[PROBLEM DESCRIPTION] Show me each line of the listing below where the word "Bind" appears.

[RECORDS SUPPLIED]
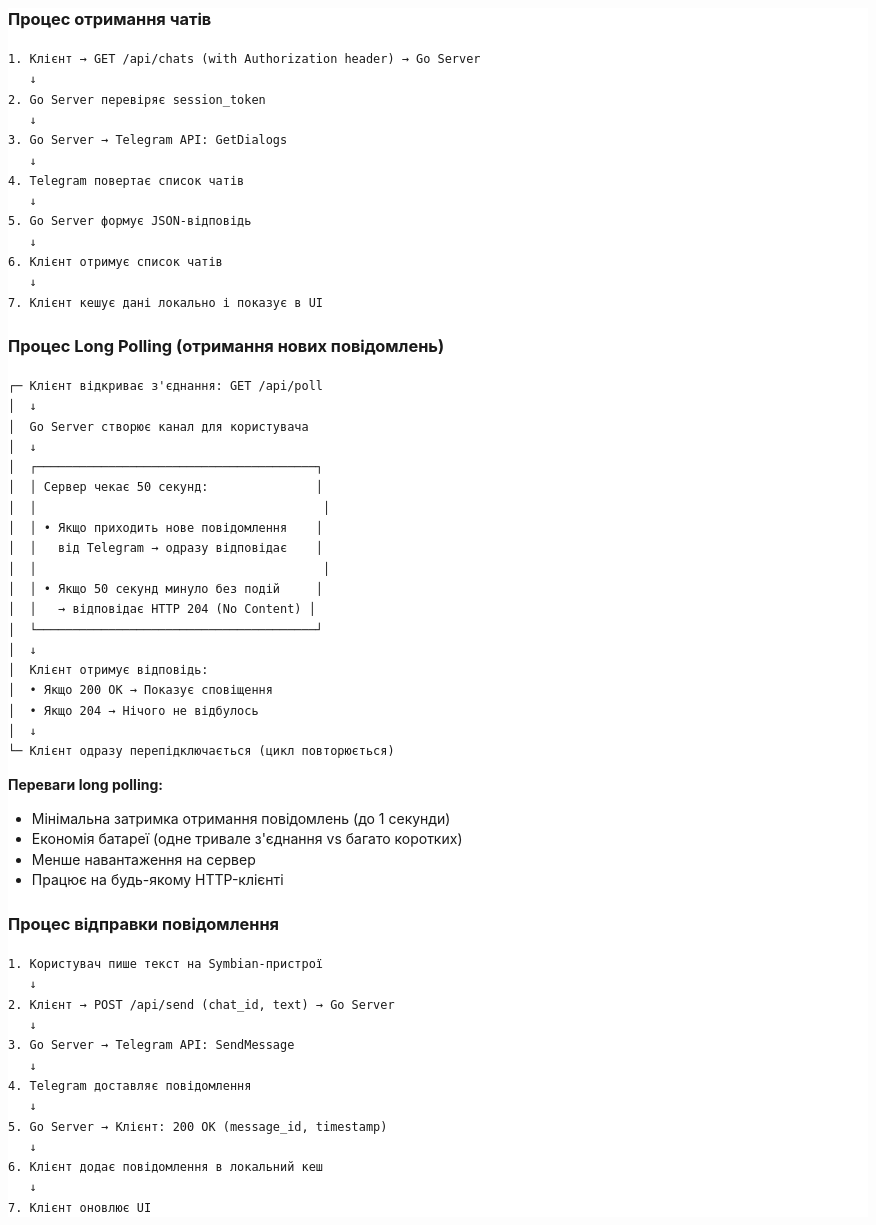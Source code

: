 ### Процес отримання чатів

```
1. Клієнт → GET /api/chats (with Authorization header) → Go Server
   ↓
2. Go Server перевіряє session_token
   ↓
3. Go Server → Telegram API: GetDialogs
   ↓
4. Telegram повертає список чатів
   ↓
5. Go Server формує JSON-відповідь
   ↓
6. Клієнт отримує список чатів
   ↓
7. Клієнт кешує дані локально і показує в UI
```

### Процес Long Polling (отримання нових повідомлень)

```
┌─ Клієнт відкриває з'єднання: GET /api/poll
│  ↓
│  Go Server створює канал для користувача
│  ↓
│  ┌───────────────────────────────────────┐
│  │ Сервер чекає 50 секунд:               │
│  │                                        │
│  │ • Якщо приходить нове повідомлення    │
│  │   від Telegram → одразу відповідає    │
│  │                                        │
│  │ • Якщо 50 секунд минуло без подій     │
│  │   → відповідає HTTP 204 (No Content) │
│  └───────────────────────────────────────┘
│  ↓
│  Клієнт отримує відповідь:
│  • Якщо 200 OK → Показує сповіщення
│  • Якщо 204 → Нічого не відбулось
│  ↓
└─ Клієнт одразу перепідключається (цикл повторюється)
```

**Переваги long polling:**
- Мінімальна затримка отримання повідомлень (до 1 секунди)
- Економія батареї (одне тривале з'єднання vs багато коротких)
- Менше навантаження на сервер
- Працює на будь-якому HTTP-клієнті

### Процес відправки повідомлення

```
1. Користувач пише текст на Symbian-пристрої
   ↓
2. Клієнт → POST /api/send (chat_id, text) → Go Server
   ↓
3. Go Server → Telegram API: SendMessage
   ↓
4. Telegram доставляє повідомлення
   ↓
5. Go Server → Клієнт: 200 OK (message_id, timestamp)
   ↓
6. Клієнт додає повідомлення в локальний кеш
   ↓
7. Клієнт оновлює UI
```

==

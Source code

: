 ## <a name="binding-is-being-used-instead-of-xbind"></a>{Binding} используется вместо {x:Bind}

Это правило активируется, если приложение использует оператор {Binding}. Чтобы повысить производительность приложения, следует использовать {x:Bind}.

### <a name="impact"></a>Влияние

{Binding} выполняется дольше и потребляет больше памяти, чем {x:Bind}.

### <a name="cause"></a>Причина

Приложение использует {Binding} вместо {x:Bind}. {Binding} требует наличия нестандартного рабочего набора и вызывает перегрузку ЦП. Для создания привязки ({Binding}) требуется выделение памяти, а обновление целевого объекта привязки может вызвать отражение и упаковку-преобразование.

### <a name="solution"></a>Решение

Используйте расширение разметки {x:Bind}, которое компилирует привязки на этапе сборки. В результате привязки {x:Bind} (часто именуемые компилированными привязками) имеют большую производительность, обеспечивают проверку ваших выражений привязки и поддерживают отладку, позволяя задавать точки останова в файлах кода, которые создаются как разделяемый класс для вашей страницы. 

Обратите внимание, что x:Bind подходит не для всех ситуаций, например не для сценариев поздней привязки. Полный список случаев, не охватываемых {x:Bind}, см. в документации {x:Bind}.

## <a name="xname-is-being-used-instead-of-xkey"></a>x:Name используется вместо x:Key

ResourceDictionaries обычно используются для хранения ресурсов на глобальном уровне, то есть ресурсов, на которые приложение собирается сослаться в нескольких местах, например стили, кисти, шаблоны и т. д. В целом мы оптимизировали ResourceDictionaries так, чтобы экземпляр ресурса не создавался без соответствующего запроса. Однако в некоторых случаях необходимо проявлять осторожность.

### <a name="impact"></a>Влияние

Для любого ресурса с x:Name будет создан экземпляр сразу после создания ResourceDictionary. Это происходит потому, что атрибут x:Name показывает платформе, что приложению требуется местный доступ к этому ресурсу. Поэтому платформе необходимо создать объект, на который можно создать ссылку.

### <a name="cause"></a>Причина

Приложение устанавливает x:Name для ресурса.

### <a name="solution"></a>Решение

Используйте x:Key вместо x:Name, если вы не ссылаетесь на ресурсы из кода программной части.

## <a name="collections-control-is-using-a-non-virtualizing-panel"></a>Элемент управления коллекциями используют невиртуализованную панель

[YOUR RESPONSE]
: ## <a name="binding-is-being-used-instead-of-xbind"></a>{Binding} используется вместо {x:Bind}
Это правило активируется, если приложение использует оператор {Binding}. Чтобы повысить производительность приложения, следует использовать {x:Bind}.
{Binding} выполняется дольше и потребляет больше памяти, чем {x:Bind}.
Приложение использует {Binding} вместо {x:Bind}. {Binding} требует наличия нестандартного рабочего набора и вызывает перегрузку ЦП. Для создания привязки ({Binding}) требуется выделение памяти, а обновление целевого объекта привязки может вызвать отражение и упаковку-преобразование.
Используйте расширение разметки {x:Bind}, которое компилирует привязки на этапе сборки. В результате привязки {x:Bind} (часто именуемые компилированными привязками) имеют большую производительность, обеспечивают проверку ваших выражений привязки и поддерживают отладку, позволяя задавать точки останова в файлах кода, которые создаются как разделяемый класс для вашей страницы. 
Обратите внимание, что x:Bind подходит не для всех ситуаций, например не для сценариев поздней привязки. Полный список случаев, не охватываемых {x:Bind}, см. в документации {x:Bind}.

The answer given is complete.